Critical Minerals: Building on Federal Efforts to Advance Recovery and Substitution Could Help Address Supply Risks

What GAO Found

Based on GAO’s analysis of the views of six federal agencies and seven nonfederal stakeholders, five cross-cutting challenges constrain efforts to advance critical minerals recovery (i.e., recycling and use of nontraditional sources) and substitution (i.e., developing alternatives) in the U.S. These challenges include (1) limited data and analytical tools to support decision-making, (2) limited research and development, (3) limited domestic infrastructure and capacity, (4) potential adverse effects on the environment and worker safety, and (5) limited economic viability of recovery and substitution methods. Federal agencies have taken some steps that may help address these challenges. For example, the Environmental Protection Agency (EPA) issued guidance for protecting worker safety during electronic waste recycling.

Examples of Critical Minerals Used in Advanced Technologies

In 2019, the Department of Commerce, in coordination with the Critical Minerals Subcommittee (CMS)—an interagency group co-chaired by the Departments of Energy (DOE) and the Interior and the Office of Science and Technology Policy (OSTP)—issued a national strategy for ensuring secure and reliable supplies of critical minerals. Federal agencies have taken specific actions recommended by the strategy. For example, DOE is developing a research and development roadmap to guide federal efforts to advance critical minerals recovery and substitution.

However, the national strategy does not incorporate certain characteristics of effective national strategies identified in prior GAO work. Specifically, the strategy does not fully address (1) what the strategy intends to achieve, how results will be achieved, or performance measures to gauge results; (2) what the strategy will cost; and (3) how federal agencies will implement it. For example, the strategy does not identify how agencies will implement the activities necessary to complete the roadmap or how they will integrate these activities into existing programs. Furthermore, the strategy does not address newly enacted statutory requirements or recent agency efforts, such as recommendations from a 2021 White House report that assessed risks to critical mineral supply chains. Updating the strategy to address recent developments and better incorporate characteristics of effective national strategies would provide greater assurance of the strategy’s usefulness to congressional and agency decision makers. Such an update would also better ensure accountability for the strategy’s implementation.

Why GAO Did This Study

The U.S. is heavily reliant on imports of many minerals, such as cobalt and lithium, which are essential for manufacturing advanced technologies (see figure). Supply chains for many of these minerals are also vulnerable to various risks, such as foreign government actions. In 2018, Interior designated 35 minerals and mineral groups whose supply chains are vulnerable to disruption as essential to our nation’s economic and national security. GAO was asked to review federal efforts to advance critical minerals recovery and substitution.

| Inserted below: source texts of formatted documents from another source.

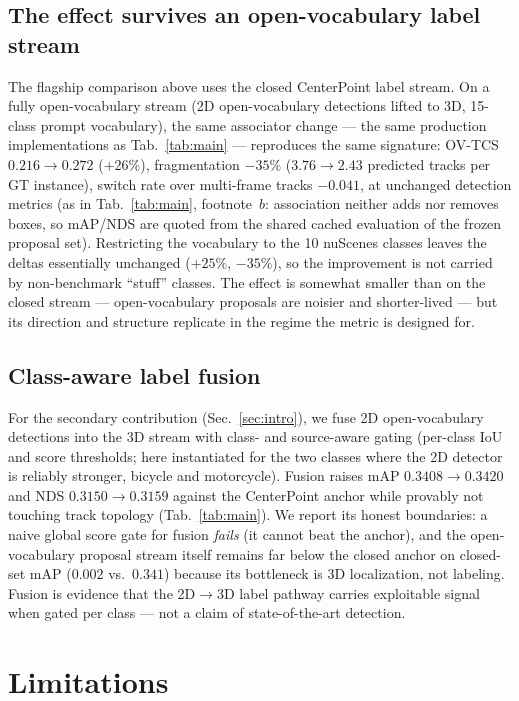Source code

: \documentclass[10pt,twocolumn,letterpaper]{article}
\begin{document}
\subsection{The effect survives an open-vocabulary label stream}
The flagship comparison above uses the closed CenterPoint label stream. On a
fully open-vocabulary stream (2D open-vocabulary detections lifted to 3D,
15-class prompt vocabulary), the same associator change --- the same
production implementations as Tab.~\ref{tab:main} --- reproduces the same
signature: OV-TCS $0.216\!\to\!0.272$ ($+26\%$), fragmentation $-35\%$
($3.76\!\to\!2.43$ predicted tracks per GT instance), switch rate over
multi-frame tracks $-0.041$, at unchanged detection metrics (as in
Tab.~\ref{tab:main}, footnote~$b$: association neither adds nor removes
boxes, so mAP/NDS are quoted from the shared cached evaluation of the frozen
proposal set). Restricting the vocabulary to the 10 nuScenes classes leaves
the deltas essentially unchanged ($+25\%$, $-35\%$), so the improvement is
not carried by non-benchmark ``stuff'' classes. The effect is somewhat
smaller than on the closed stream --- open-vocabulary proposals are noisier
and shorter-lived --- but its direction and structure replicate in the regime
the metric is designed for.

\subsection{Class-aware label fusion}
\label{sec:fusion}
For the secondary contribution (Sec.~\ref{sec:intro}), we fuse 2D open-vocabulary
detections into the 3D stream with class- and source-aware gating (per-class
IoU and score thresholds; here instantiated for the two classes where the 2D
detector is reliably stronger, bicycle and motorcycle). Fusion raises mAP
$0.3408\!\to\!0.3420$ and NDS $0.3150\!\to\!0.3159$ against the CenterPoint
anchor while provably not touching track topology (Tab.~\ref{tab:main}).
We report its honest boundaries: a naive global score gate for fusion
\emph{fails} (it cannot beat the anchor), and the open-vocabulary proposal
stream itself remains far below the closed anchor on closed-set mAP
($0.002$ vs.\ $0.341$) because its bottleneck is 3D localization, not
labeling. Fusion is evidence that the 2D$\to$3D label pathway carries
exploitable signal when gated per class --- not a claim of state-of-the-art
detection.

\section{Limitations}
\label{sec:limitations}
\end{document}
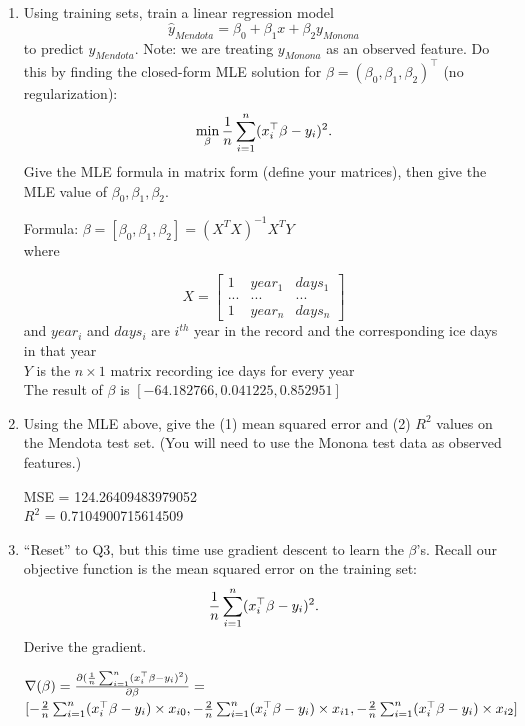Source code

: \documentclass[a4paper]{article}
\theoremstyle{definition}
\newenvironment{soln}{
    \leavevmode\color{blue}\ignorespaces
}{}
\begin{document}
\begin{enumerate}
\item
Using training sets, train a linear regression model
$$\hat y_{Mendota} = \beta_0 + \beta_1 x + \beta_2 y_{Monona}$$
to predict $y_{Mendota}$.
Note: we are treating $y_{Monona}$ as an observed feature.
Do this by finding the closed-form MLE solution for $\beta=(\beta_0, \beta_1, \beta_2)^\top$ (no regularization):
$$\min_\beta {1\over n} \sum_{i=1}^n (x_i^\top \beta - y_i)^2.$$
Give the MLE formula in matrix form (define your matrices), then give the MLE value of $\beta_0, \beta_1, \beta_2$. 

\begin{soln}
Formula: $\beta = [\beta_0, \beta_1, \beta_2] = (X^TX)^{-1}X^TY$\\
where 

$$  
X =
\begin{bmatrix}
   1 & year_1 & days_1 \\
   ...& ... & ... \\
   1 & year_{n} & days_{n} 
 \end{bmatrix} $$ 
and $year_i$ and $days_i$ are $i^{th}$ year in the record and the corresponding ice days in that year\\
$Y$ is the $n\times 1$ matrix recording ice days for every year\\
The result of $\beta$ is $[-64.182766, 0.041225, 0.852951]$

\end{soln} 


\item
Using the MLE above, give the (1) mean squared error and (2) $R^2$ values on the Mendota test set.
(You will need to use the Monona test data as observed features.)


\begin{soln}
MSE = 124.26409483979052\\ 
$R^{2}$ = 0.7104900715614509
\end{soln}

\item
``Reset'' to Q3, but this time use gradient descent to learn the $\beta$'s.
Recall our objective function is the mean squared error on the training set:
$${1\over n} \sum_{i=1}^n (x_i^\top \beta - y_i)^2.$$
Derive the gradient.

\begin{soln}
$\nabla(\beta) = \frac{\partial ({1\over n} \sum_{i=1}^n (x_i^\top \beta - y_i)^2)}{\partial \beta} =$\\ $ [-{2\over n} \sum_{i=1}^n (x_i^\top \beta - y_i)\times x_{i0}, -{2\over n} \sum_{i=1}^n (x_i^\top \beta - y_i)\times x_{i1}, -{2\over n} \sum_{i=1}^n (x_i^\top \beta - y_i)\times x_{i2}]$\\


\end{soln}
\end{enumerate}
\end{document}
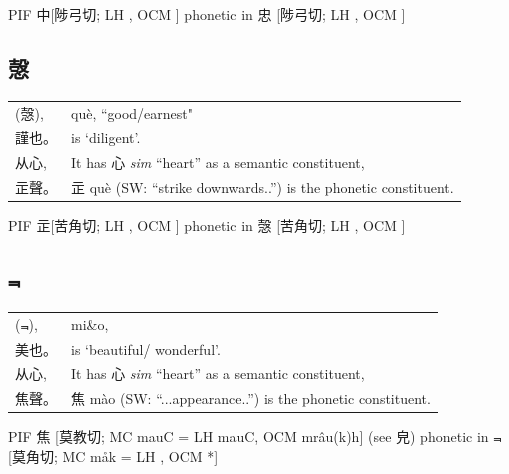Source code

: PIF    中[陟弓切; LH {}, OCM {}] phonetic in 忠 [陟弓切; LH {}, OCM {}]

\subsection{愨}


\begin{tabular}{ll}
({\Large{愨}}), & què, ``good/earnest" \\
謹也。 & is `diligent'. %
\\
从心, & It has {\Large{心}} {\textit{sim}} ``heart'' as a semantic constituent, \\
㱏聲。 & {\Large{㱏}} què (SW: ``strike downwards..'') is the phonetic constituent.
\end{tabular}

PIF     㱏[苦角切; LH {}, OCM {}] phonetic in 愨 [苦角切; LH {}, OCM {}]


\subsection{⫬}


\begin{tabular}{ll}
(⫬), & mi\&o, \\
美也。 & is `beautiful/ wonderful'. \\
从心, & It has {\Large{心}} {\textit{sim}} ``heart'' as a semantic constituent, \\
焦聲。 &	{\Large{焦}} mào (SW: ``...appearance..'') is the phonetic constituent.
\end{tabular}

PIF     焦 [莫教切;  MC  mauC  =  LH  mauC,  OCM mrâu(k)h]  (see  皃)  phonetic  in  ⫬ [莫角切; MC måk = LH {}, OCM *{}]

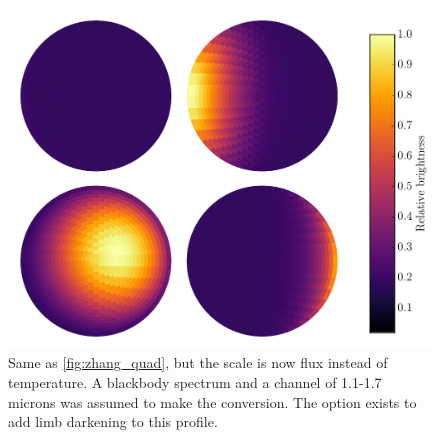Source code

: \documentclass[a4paper,fleqn,usenatbib]{mnras}
\begin{document}
\begin{figure}
\begin{center}
\includegraphics[width=\columnwidth]{img/zhang_quad_bright.pdf}
\caption{Same as \ref{fig:zhang_quad}, but the scale is now flux instead of temperature. A blackbody spectrum and a channel of 1.1-1.7 microns was assumed to make the conversion. The option exists to add limb darkening to this profile.}
\label{fig:zhang_quad2}
\end{center}
\end{figure}
\end{document}
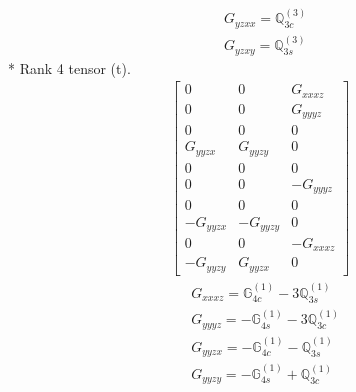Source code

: \documentclass[fleqn,8pt,landscape]{jsarticle}
\begin{document}
\begin{align*}
& G_{yzxx} = \mathbb{Q}_{3c}^{(3)} \\
& G_{yzxy} = \mathbb{Q}_{3s}^{(3)}
\end{align*}
* Rank 4 tensor (t).
\begin{align*}
\begin{bmatrix} 0 & 0 & G_{xxxz} \\ 0 & 0 & G_{yyyz} \\ 0 & 0 & 0 \\ G_{yyzx} & G_{yyzy} & 0 \\ 0 & 0 & 0 \\ 0 & 0 & - G_{yyyz} \\ 0 & 0 & 0 \\ - G_{yyzx} & - G_{yyzy} & 0 \\ 0 & 0 & - G_{xxxz} \\ - G_{yyzy} & G_{yyzx} & 0 \end{bmatrix}
\end{align*}
\begin{align*}
& G_{xxxz} = \mathbb{G}_{4c}^{(1)} - 3 \mathbb{Q}_{3s}^{(1)} \\
& G_{yyyz} = - \mathbb{G}_{4s}^{(1)} - 3 \mathbb{Q}_{3c}^{(1)} \\
& G_{yyzx} = - \mathbb{G}_{4c}^{(1)} - \mathbb{Q}_{3s}^{(1)} \\
& G_{yyzy} = - \mathbb{G}_{4s}^{(1)} + \mathbb{Q}_{3c}^{(1)}
\end{align*}
\end{document}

This report (1) identifies key challenges affecting efforts to advance critical minerals recovery and substitution in the U.S., and (2) examines the extent to which federal agencies have taken actions to advance recovery and substitution. GAO reviewed laws and agency documents and interviewed officials and staff on the CMS, including the Departments of Commerce, Defense, Energy, and the Interior, EPA, the National Economic Council, and OSTP. GAO also interviewed a nongeneralizable sample of seven nonfederal stakeholders such as academic researchers and industry, selected for their relevant expertise.